Earlier today, Federico released a series of seven advanced shortcuts for the task manager Things as part of his Automation Academy column, an exclusive perk of Club MacStories+ and Club Premier.

Federico explains in the introduction of the story why he returned to Things a few months ago and has been happy with the decision:

not only does the design of the Things app create a more relaxed environment for me to manage my responsibilities, but Cultured Code’s embrace of Shortcuts automation has allowed me to create dozens of custom enhancements for Things.

It’s the flexibility that Things’ Shortcuts actions offer that allows for such deep customization.
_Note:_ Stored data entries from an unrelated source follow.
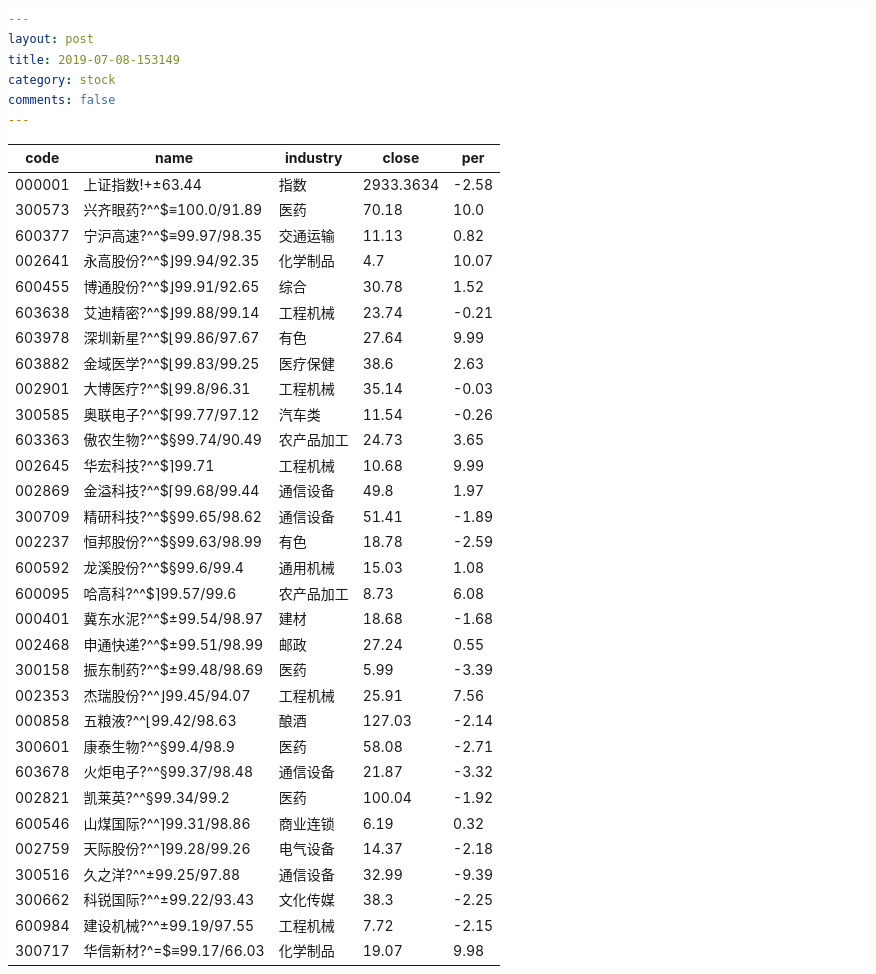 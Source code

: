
 ```yaml
---
layout: post
title: 2019-07-08-153149
category: stock
comments: false
---
```

| code   |           name           |  industry  |   close   |  per   |
|--------|--------------------------|------------|-----------|--------|
| 000001 |    上证指数!\+±63.44     |    指数    | 2933.3634 | -2.58  |
| 300573 | 兴齐眼药?^^$≡100.0/91.89 |    医药    |   70.18   |  10.0  |
| 600377 | 宁沪高速?^^$≡99.97/98.35 |  交通运输  |   11.13   |  0.82  |
| 002641 | 永高股份?^^$⌋99.94/92.35 |  化学制品  |    4.7    | 10.07  |
| 600455 | 博通股份?^^$⌋99.91/92.65 |    综合    |   30.78   |  1.52  |
| 603638 | 艾迪精密?^^$⌋99.88/99.14 |  工程机械  |   23.74   | -0.21  |
| 603978 | 深圳新星?^^$⌊99.86/97.67 |    有色    |   27.64   |  9.99  |
| 603882 | 金域医学?^^$⌊99.83/99.25 |  医疗保健  |    38.6   |  2.63  |
| 002901 | 大博医疗?^^$⌊99.8/96.31  |  工程机械  |   35.14   | -0.03  |
| 300585 | 奥联电子?^^$⌈99.77/97.12 |   汽车类   |   11.54   | -0.26  |
| 603363 | 傲农生物?^^$§99.74/90.49 | 农产品加工 |   24.73   |  3.65  |
| 002645 |    华宏科技?^^$⌉99.71    |  工程机械  |   10.68   |  9.99  |
| 002869 | 金溢科技?^^$⌈99.68/99.44 |  通信设备  |    49.8   |  1.97  |
| 300709 | 精研科技?^^$§99.65/98.62 |  通信设备  |   51.41   | -1.89  |
| 002237 | 恒邦股份?^^$§99.63/98.99 |    有色    |   18.78   | -2.59  |
| 600592 |  龙溪股份?^^$§99.6/99.4  |  通用机械  |   15.03   |  1.08  |
| 600095 |  哈高科?^^$⌉99.57/99.6   | 农产品加工 |    8.73   |  6.08  |
| 000401 | 冀东水泥?^^$±99.54/98.97 |    建材    |   18.68   | -1.68  |
| 002468 | 申通快递?^^$±99.51/98.99 |    邮政    |   27.24   |  0.55  |
| 300158 | 振东制药?^^$±99.48/98.69 |    医药    |    5.99   | -3.39  |
| 002353 | 杰瑞股份?^^⌋99.45/94.07  |  工程机械  |   25.91   |  7.56  |
| 000858 |  五粮液?^^⌊99.42/98.63   |    酿酒    |   127.03  | -2.14  |
| 300601 |  康泰生物?^^§99.4/98.9   |    医药    |   58.08   | -2.71  |
| 603678 | 火炬电子?^^§99.37/98.48  |  通信设备  |   21.87   | -3.32  |
| 002821 |   凯莱英?^^§99.34/99.2   |    医药    |   100.04  | -1.92  |
| 600546 | 山煤国际?^^⌉99.31/98.86  |  商业连锁  |    6.19   |  0.32  |
| 002759 | 天际股份?^^⌉99.28/99.26  |  电气设备  |   14.37   | -2.18  |
| 300516 |  久之洋?^^±99.25/97.88   |  通信设备  |   32.99   | -9.39  |
| 300662 | 科锐国际?^^±99.22/93.43  |  文化传媒  |    38.3   | -2.25  |
| 600984 | 建设机械?^^±99.19/97.55  |  工程机械  |    7.72   | -2.15  |
| 300717 | 华信新材?^=$≡99.17/66.03 |  化学制品  |   19.07   |  9.98  |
The shortcuts shared today include automations to:

  • Automatically move tasks scheduled for a certain time to Things’ Evening section
  • Postponing evening tasks
  • Rescheduling tasks to the next evening
  • Tag selected tasks as active
  • Pin tasks
  • Select from a menu of Things shortcuts
  • Create tasks, an updated version of a previously-shared shortcut

All of the shortcuts are ready to be used immediately and are accompanied by a detailed walk-through of the techniques used to build them and an explanation of how Federico is using them.

Discounts are just one of the many Club MacStories perks.

Discounts are just one of the many Club MacStories perks.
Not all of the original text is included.